The squirrels weren’t quite sure what to make of Billy’s tone. Something was wrong with him. Was this woman a way to defeat the dangerous male he’d become? Was she a warrior too? Since when did humans live in trees?

“She’s got unofficial permission to live in her platform as long as she wants, which is forever. She almost never leaves. Doesn’t even come to ground level that often.”

Billy was reaching into the envelope. He brought out a tattered photo. The squirrels weren’t aware there was a time when photograph were printed on paper. They wondered if Billy was older than they’d imagined. The photo showed a delightful young lass. She had freckles and wore a long dress. Behind her was a rope railing, woven of very thick hemp, and beyond that the open sky. Clearly the photo was taken on her platform and clearly it was at dizzying heights. One corner of the photo was taken up by a single branch, larger in girth than most full trees. The left half of the photo showed a grinning young man. The man, impossibly young and naive, was Billy himself. The squirrels understood aging among humans, this was a skinny, young, gawky, boyish version of the wiry, tough, man with which they’d become involved.

Doogie felt a lump in his throat. The paths not taken…

“She,” Billy regained composure and soldiered on, “she has a foundation. A non-profit that manages her affairs. I’m sure some of your funds could be donated to that foundation. In exchange you’d be cared for for life. Nobody could ever ask more. There’s no person more sweet and kind and…” Billy trailed off.

Silence sat like a spell over the odd group. Two squirrels who’d never seen a redwood, a bear who was spellbound over the story, Doogie who had no idea Billy had a woman like that in his history, and Billy who was practically bleeding on the pavement.
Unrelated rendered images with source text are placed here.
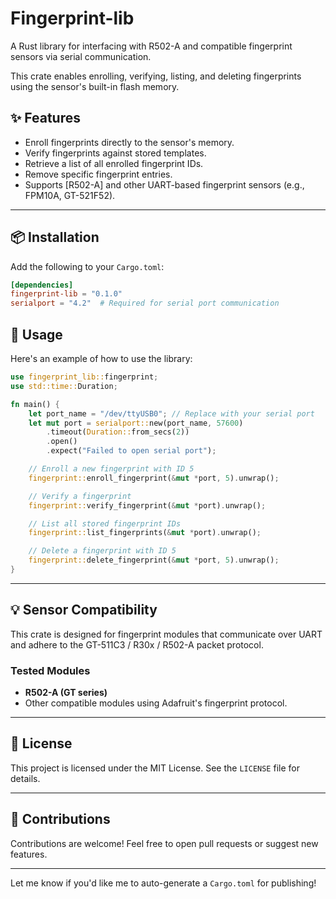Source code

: # Fingerprint-lib

A Rust library for interfacing with R502-A and compatible fingerprint sensors via serial communication.

This crate enables enrolling, verifying, listing, and deleting fingerprints using the sensor's built-in flash memory.

## ✨ Features

- Enroll fingerprints directly to the sensor's memory.
- Verify fingerprints against stored templates.
- Retrieve a list of all enrolled fingerprint IDs.
- Remove specific fingerprint entries.
- Supports [R502-A] and other UART-based fingerprint sensors (e.g., FPM10A, GT-521F52).

---

## 📦 Installation

Add the following to your `Cargo.toml`:

```toml
[dependencies]
fingerprint-lib = "0.1.0"
serialport = "4.2"  # Required for serial port communication
```

## 🚀 Usage

Here's an example of how to use the library:

```rust
use fingerprint_lib::fingerprint;
use std::time::Duration;

fn main() {
    let port_name = "/dev/ttyUSB0"; // Replace with your serial port
    let mut port = serialport::new(port_name, 57600)
        .timeout(Duration::from_secs(2))
        .open()
        .expect("Failed to open serial port");

    // Enroll a new fingerprint with ID 5
    fingerprint::enroll_fingerprint(&mut *port, 5).unwrap();

    // Verify a fingerprint
    fingerprint::verify_fingerprint(&mut *port).unwrap();

    // List all stored fingerprint IDs
    fingerprint::list_fingerprints(&mut *port).unwrap();

    // Delete a fingerprint with ID 5
    fingerprint::delete_fingerprint(&mut *port, 5).unwrap();
}
```

---

## 💡 Sensor Compatibility

This crate is designed for fingerprint modules that communicate over UART and adhere to the GT-511C3 / R30x / R502-A packet protocol.

### Tested Modules

- **R502-A (GT series)**
- Other compatible modules using Adafruit's fingerprint protocol.

---

## 📜 License

This project is licensed under the MIT License. See the `LICENSE` file for details.

---

## 👋 Contributions

Contributions are welcome! Feel free to open pull requests or suggest new features.

---

Let me know if you'd like me to auto-generate a `Cargo.toml` for publishing!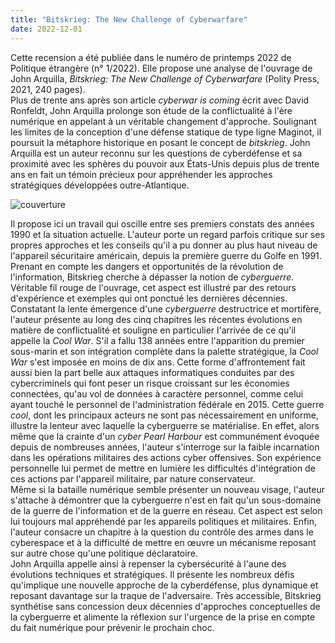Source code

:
 ```yaml
---
title: "Bitskrieg: The New Challenge of Cyberwarfare"
date: 2022-12-01
---
```

Cette recension a été publiée dans le numéro de printemps 2022 de
Politique étrangère (n° 1/2022). Elle propose une analyse de l'ouvrage
de John Arquilla, *Bitskrieg: The New Challenge of Cyberwarfare* (Polity
Press, 2021, 240 pages).\
Plus de trente ans après son article *cyberwar is coming* écrit avec
David Ronfeldt, John Arquilla prolonge son étude de la conflictualité à
l'ère numérique en appelant à un véritable changement d'approche.
Soulignant les limites de la conception d'une défense statique de type
ligne Maginot, il poursuit la métaphore historique en posant le concept
de *bitskrieg*. John Arquilla est un auteur reconnu sur les questions de
cyberdéfense et sa proximité avec les sphères du pouvoir aux États-Unis
depuis plus de trente ans en fait un témoin précieux pour appréhender
les approches stratégiques développées outre-Atlantique.

![couverture](static/images/Bitskrieg.jpg)

Il propose ici un travail qui oscille entre ses premiers constats des
années 1990 et la situation actuelle. L'auteur porte un regard parfois
critique sur ses propres approches et les conseils qu'il a pu donner au
plus haut niveau de l'appareil sécuritaire américain, depuis la première
guerre du Golfe en 1991. Prenant en compte les dangers et opportunités
de la révolution de l'information, Bitskrieg cherche à dépasser la
notion de *cyberguerre*. Véritable fil rouge de l'ouvrage, cet aspect
est illustré par des retours d'expérience et exemples qui ont ponctué
les dernières décennies.\
Constatant la lente émergence d'une *cyberguerre* destructrice et
mortifère, l'auteur présente au long des cinq chapitres les récentes
évolutions en matière de conflictualité et souligne en particulier
l'arrivée de ce qu'il appelle la *Cool War*. S'il a fallu 138 années
entre l'apparition du premier sous-marin et son intégration complète
dans la palette stratégique, la *Cool War* s'est imposée en moins de dix
ans. Cette forme d'affrontement fait aussi bien la part belle aux
attaques informatiques conduites par des cybercriminels qui font peser
un risque croissant sur les économies connectées, qu'au vol de données à
caractère personnel, comme celui ayant touché le personnel de
l'administration fédérale en 2015. Cette guerre *cool*, dont les
principaux acteurs ne sont pas nécessairement en uniforme, illustre la
lenteur avec laquelle la cyberguerre se matérialise. En effet, alors
même que la crainte d'un *cyber Pearl Harbour* est communément évoquée
depuis de nombreuses années, l'auteur s'interroge sur la faible
incarnation dans les opérations militaires des actions cyber offensives.
Son expérience personnelle lui permet de mettre en lumière les
difficultés d'intégration de ces actions par l'appareil militaire, par
nature conservateur.\
Même si la bataille numérique semble présenter un nouveau visage,
l'auteur s'attache à démontrer que la cyberguerre n'est en fait qu'un
sous-domaine de la guerre de l'information et de la guerre en réseau.
Cet aspect est selon lui toujours mal appréhendé par les appareils
politiques et militaires. Enfin, l'auteur consacre un chapitre à la
question du contrôle des armes dans le cyberespace et à la difficulté de
mettre en œuvre un mécanisme reposant sur autre chose qu'une politique
déclaratoire.\
John Arquilla appelle ainsi à repenser la cybersécurité à l'aune des
évolutions techniques et stratégiques. Il présente les nombreux défis
qu'implique une nouvelle approche de la cyberdéfense, plus dynamique et
reposant davantage sur la traque de l'adversaire. Très accessible,
Bitskrieg synthétise sans concession deux décennies d'approches
conceptuelles de la cyberguerre et alimente la réflexion sur l'urgence
de la prise en compte du fait numérique pour prévenir le prochain choc.
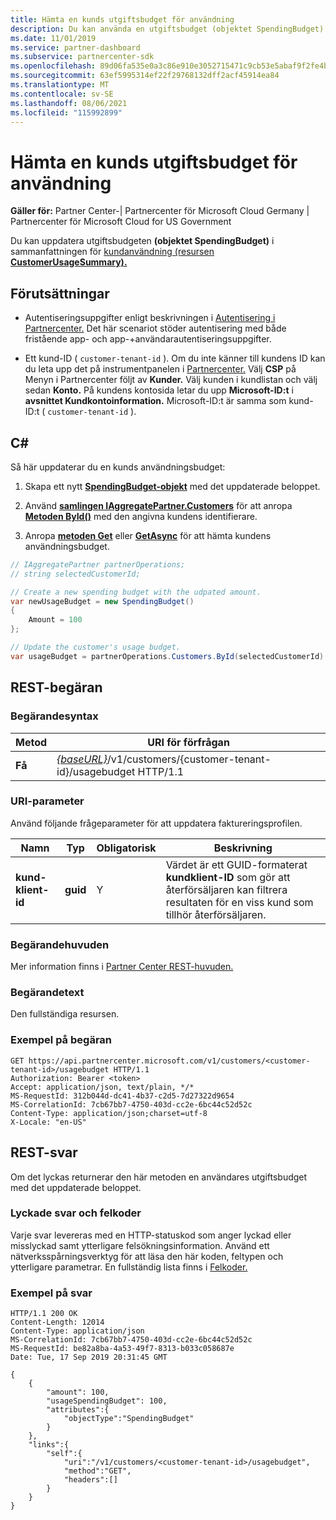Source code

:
 ```yaml
---
title: Hämta en kunds utgiftsbudget för användning
description: Du kan använda en utgiftsbudget (objektet SpendingBudget) för att uppdatera en sammanfattning av kundanvändning (resursen CustomerUsageSummary).
ms.date: 11/01/2019
ms.service: partner-dashboard
ms.subservice: partnercenter-sdk
ms.openlocfilehash: 89d06fa535e0a3c86e910e3052715471c9cb53e5abaf9f2fe4b4efffb37e389d
ms.sourcegitcommit: 63ef5995314ef22f29768132dff2acf45914ea84
ms.translationtype: MT
ms.contentlocale: sv-SE
ms.lasthandoff: 08/06/2021
ms.locfileid: "115992899"
---
```

# <a name="get-a-customers-usage-spending-budget"></a>Hämta en kunds utgiftsbudget för användning

**Gäller för:** Partner Center-| Partnercenter för Microsoft Cloud Germany | Partnercenter för Microsoft Cloud for US Government

Du kan uppdatera utgiftsbudgeten **(objektet SpendingBudget)** i sammanfattningen för [kundanvändning (resursen **CustomerUsageSummary).**](customer-usage-resources.md#customerusagesummary)

## <a name="prerequisites"></a>Förutsättningar

- Autentiseringsuppgifter enligt beskrivningen i [Autentisering i Partnercenter.](partner-center-authentication.md) Det här scenariot stöder autentisering med både fristående app- och app-+användarautentiseringsuppgifter.

- Ett kund-ID ( `customer-tenant-id` ). Om du inte känner till kundens ID kan du leta upp det på instrumentpanelen i [Partnercenter.](https://partner.microsoft.com/dashboard) Välj **CSP** på Menyn i Partnercenter följt av **Kunder.** Välj kunden i kundlistan och välj sedan **Konto.** På kundens kontosida letar du upp **Microsoft-ID:t** i **avsnittet Kundkontoinformation.** Microsoft-ID:t är samma som kund-ID:t ( `customer-tenant-id` ).

## <a name="c"></a>C\#

Så här uppdaterar du en kunds användningsbudget:

1. Skapa ett nytt [**SpendingBudget-objekt**](/dotnet/api/microsoft.store.partnercenter.models.usage.spendingbudget) med det uppdaterade beloppet.

2. Använd [**samlingen IAggregatePartner.Customers**](/dotnet/api/microsoft.store.partnercenter.customers.icustomercollection) för att anropa [**Metoden ById()**](/dotnet/api/microsoft.store.partnercenter.customers.icustomercollection.byid) med den angivna kundens identifierare.

3. Anropa [**metoden Get**](/dotnet/api/microsoft.store.partnercenter.subscribedskus.icustomersubscribedskucollection.get) eller [**GetAsync**](/dotnet/api/microsoft.store.partnercenter.subscribedskus.icustomersubscribedskucollection.getasync) för att hämta kundens användningsbudget.

``` csharp
// IAggregatePartner partnerOperations;
// string selectedCustomerId;

// Create a new spending budget with the udpated amount.
var newUsageBudget = new SpendingBudget()
{
    Amount = 100
};

// Update the customer's usage budget.
var usageBudget = partnerOperations.Customers.ById(selectedCustomerId).UsageBudget.Get();
```

## <a name="rest-request"></a>REST-begäran

### <a name="request-syntax"></a>Begärandesyntax

| Metod    | URI för förfrågan                                                                                             |
|-----------|---------------------------------------------------------------------------------------------------------|
| **Få** | [*{baseURL}*](partner-center-rest-urls.md)/v1/customers/{customer-tenant-id}/usagebudget HTTP/1.1 |

### <a name="uri-parameter"></a>URI-parameter

Använd följande frågeparameter för att uppdatera faktureringsprofilen.

| Namn                   | Typ     | Obligatorisk | Beskrivning                                                                                                                                            |
|------------------------|----------|----------|--------------------------------------------------------------------------------------------------------------------------------------------------------|
| **kund-klient-id** | **guid** | Y        | Värdet är ett GUID-formaterat **kundklient-ID** som gör att återförsäljaren kan filtrera resultaten för en viss kund som tillhör återförsäljaren. |

### <a name="request-headers"></a>Begärandehuvuden

Mer information finns i [Partner Center REST-huvuden.](headers.md)

### <a name="request-body"></a>Begärandetext

Den fullständiga resursen.

### <a name="request-example"></a>Exempel på begäran

```http
GET https://api.partnercenter.microsoft.com/v1/customers/<customer-tenant-id>/usagebudget HTTP/1.1
Authorization: Bearer <token>
Accept: application/json, text/plain, */*
MS-RequestId: 312b044d-dc41-4b37-c2d5-7d27322d9654
MS-CorrelationId: 7cb67bb7-4750-403d-cc2e-6bc44c52d52c
Content-Type: application/json;charset=utf-8
X-Locale: "en-US"
```

## <a name="rest-response"></a>REST-svar

Om det lyckas returnerar den här metoden en användares utgiftsbudget med det uppdaterade beloppet.

### <a name="response-success-and-error-codes"></a>Lyckade svar och felkoder

Varje svar levereras med en HTTP-statuskod som anger lyckad eller misslyckad samt ytterligare felsökningsinformation. Använd ett nätverksspårningsverktyg för att läsa den här koden, feltypen och ytterligare parametrar. En fullständig lista finns i [Felkoder.](error-codes.md)

### <a name="response-example"></a>Exempel på svar

```http
HTTP/1.1 200 OK
Content-Length: 12014
Content-Type: application/json
MS-CorrelationId: 7cb67bb7-4750-403d-cc2e-6bc44c52d52c
MS-RequestId: be82a8ba-4a53-49f7-8313-b033c058687e
Date: Tue, 17 Sep 2019 20:31:45 GMT

{
    {
        "amount": 100,
        "usageSpendingBudget": 100,
        "attributes":{
            "objectType":"SpendingBudget"
        }
    },
    "links":{
        "self":{
            "uri":"/v1/customers/<customer-tenant-id>/usagebudget",
            "method":"GET",
            "headers":[]
        }
    }
}
```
“That’s what I have to offer.” He concluded. “The greatest and best tree a squirrel could ever imagine. In the tree is a glorious woman who lives there full time. She’ll offer companionship and shelter and protection and all the food you’ll need. We made a deal to see to it that you are delivered to a safe haven. This is how I can honor that deal. I offer you absolute paradise!”

He smiled and it was the most benign heartfelt smile Doogie had ever seen on Billy’s face. “What do you think?”

The squirrels agreed instantly.

Billy nodded and walked into the FedEx store. He returned quickly. “I sent a FedEx, it will arrive tomorrow at the folks that run her foundation, they’ll get the message to her and take care of the arrangements. One easy transfer will fund you for your entire life. We will go to The People’s Fair in Portland. She attends every year. It’s about the only time she leaves the tree.” Billy paused and touched each squirrel gently, the first time he’d touched them at all, “I will introduce you personally. You will be very happy.”

The group was considerably subdued after Billy’s incredible offer. They rolled on quietly for the rest of the trip to Portland.

Finally Doogie got up the courage to ask what anyone sane would be thinking. “Have you proposed to this woman?”

Billy nodded, “Every time I see her.”